Social and environmental issues can impact the economy and financial performance, as illustrated by numerous crises in recent years including wildfires and the coronavirus pandemic. Governments and businesses alike will place an increased emphasis on sustainability over the coming decade and beyond. The EU and Japan have announced pledges to be carbon neutral by 2050, and China by 2060. Meanwhile, plenty of businesses are changing their models to adapt to social and environmental challenges, as well as rapidly evolving consumer preferences.
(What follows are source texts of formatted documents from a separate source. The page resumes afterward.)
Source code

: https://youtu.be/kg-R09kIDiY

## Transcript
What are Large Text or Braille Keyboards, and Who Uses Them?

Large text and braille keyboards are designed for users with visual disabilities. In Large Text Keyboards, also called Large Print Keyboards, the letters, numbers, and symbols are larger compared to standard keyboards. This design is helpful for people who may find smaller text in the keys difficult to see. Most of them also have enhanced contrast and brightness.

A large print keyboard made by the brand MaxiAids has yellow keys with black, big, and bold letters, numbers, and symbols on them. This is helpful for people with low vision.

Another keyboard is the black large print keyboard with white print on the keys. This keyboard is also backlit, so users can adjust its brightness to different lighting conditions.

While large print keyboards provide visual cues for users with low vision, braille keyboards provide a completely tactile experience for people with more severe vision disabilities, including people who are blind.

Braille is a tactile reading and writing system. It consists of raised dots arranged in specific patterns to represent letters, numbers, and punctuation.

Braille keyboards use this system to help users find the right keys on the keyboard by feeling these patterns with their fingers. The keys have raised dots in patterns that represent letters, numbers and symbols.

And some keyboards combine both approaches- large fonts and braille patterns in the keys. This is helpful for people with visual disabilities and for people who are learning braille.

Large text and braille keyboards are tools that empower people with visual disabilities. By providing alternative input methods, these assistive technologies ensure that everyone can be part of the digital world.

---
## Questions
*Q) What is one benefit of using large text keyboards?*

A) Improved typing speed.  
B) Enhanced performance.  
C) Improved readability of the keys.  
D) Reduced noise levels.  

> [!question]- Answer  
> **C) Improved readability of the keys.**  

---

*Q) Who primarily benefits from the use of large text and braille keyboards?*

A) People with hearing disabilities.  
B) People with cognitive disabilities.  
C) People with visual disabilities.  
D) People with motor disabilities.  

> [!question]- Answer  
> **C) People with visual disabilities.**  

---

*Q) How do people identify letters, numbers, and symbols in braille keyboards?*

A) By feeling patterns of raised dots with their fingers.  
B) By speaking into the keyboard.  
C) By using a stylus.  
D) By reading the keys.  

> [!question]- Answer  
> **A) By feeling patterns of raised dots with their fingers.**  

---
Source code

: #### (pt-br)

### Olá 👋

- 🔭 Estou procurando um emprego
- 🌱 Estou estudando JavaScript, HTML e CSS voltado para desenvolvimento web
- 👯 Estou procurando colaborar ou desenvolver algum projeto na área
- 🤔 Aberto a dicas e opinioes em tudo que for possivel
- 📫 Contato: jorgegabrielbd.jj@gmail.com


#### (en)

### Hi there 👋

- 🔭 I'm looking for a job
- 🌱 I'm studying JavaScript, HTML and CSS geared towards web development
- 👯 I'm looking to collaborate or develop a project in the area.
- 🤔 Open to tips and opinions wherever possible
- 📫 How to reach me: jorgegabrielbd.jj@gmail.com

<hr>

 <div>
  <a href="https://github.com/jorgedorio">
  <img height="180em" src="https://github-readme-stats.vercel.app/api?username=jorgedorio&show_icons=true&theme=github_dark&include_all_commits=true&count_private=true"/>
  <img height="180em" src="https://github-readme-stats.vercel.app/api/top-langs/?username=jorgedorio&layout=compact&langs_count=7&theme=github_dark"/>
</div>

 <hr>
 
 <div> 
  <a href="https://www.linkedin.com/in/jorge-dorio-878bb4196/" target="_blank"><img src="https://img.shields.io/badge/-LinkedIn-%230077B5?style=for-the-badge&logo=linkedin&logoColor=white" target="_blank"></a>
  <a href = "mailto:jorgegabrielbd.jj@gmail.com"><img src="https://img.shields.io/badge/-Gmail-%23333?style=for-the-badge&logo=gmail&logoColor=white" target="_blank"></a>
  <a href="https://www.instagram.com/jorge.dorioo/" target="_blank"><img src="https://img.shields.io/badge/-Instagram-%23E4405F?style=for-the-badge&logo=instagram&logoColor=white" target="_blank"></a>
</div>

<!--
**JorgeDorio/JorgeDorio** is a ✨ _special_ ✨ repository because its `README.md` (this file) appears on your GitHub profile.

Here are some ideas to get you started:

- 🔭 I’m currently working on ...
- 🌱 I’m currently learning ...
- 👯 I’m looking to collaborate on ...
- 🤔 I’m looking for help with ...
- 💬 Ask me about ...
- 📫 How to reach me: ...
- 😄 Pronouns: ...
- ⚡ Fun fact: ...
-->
All this has contributed to our decision to make sustainable investing our preferred approach for investing globally. Systematic consideration of all relevant environmental, social, and governance factors can help investors navigate uncertainty and position for the long term. Having already outperformed conventional investment strategies this year, sustainable strategies across all asset classes will play an even bigger role in a Decade of Transformation, in our view:
With the world shifting toward sustainability, many of the highest-growth opportunities in the decade ahead are set to be sustainability-related. For example, as we highlight in "The Next Big Thing", companies in the greentech space, ranging from battery electric vehicles to renewable energy, should benefit strongly from government regulation, recovery spending, and investment aimed at propelling a transformation from high- to low-carbon economies, and from improved marginal economics.
The pandemic has accelerated the shift toward a more local and resilient world, which could favor those environmental, social, and governance (ESG) leaders that have already taken steps to reduce their environmental footprint and strengthen their supply chain relationships. Companies that have openly embraced diversity and remote working are likelier to boost employee retention and attract talent in a post-pandemic world. Better ESG data means investors can increasingly customize portfolios by targeting the thematic or topic exposures that match their sustainability preferences.
Impact investing strategies target measurable positive social and environmental impact alongside market-rate financial returns. Investors have multiple options to add impact to their portfolios, including investing in private equity funds with an explicit sustainable development focus, such as the environment, healthcare, or renewables, or in engagement funds that help public companies achieve key sustainable outcomes, while benefiting commercially.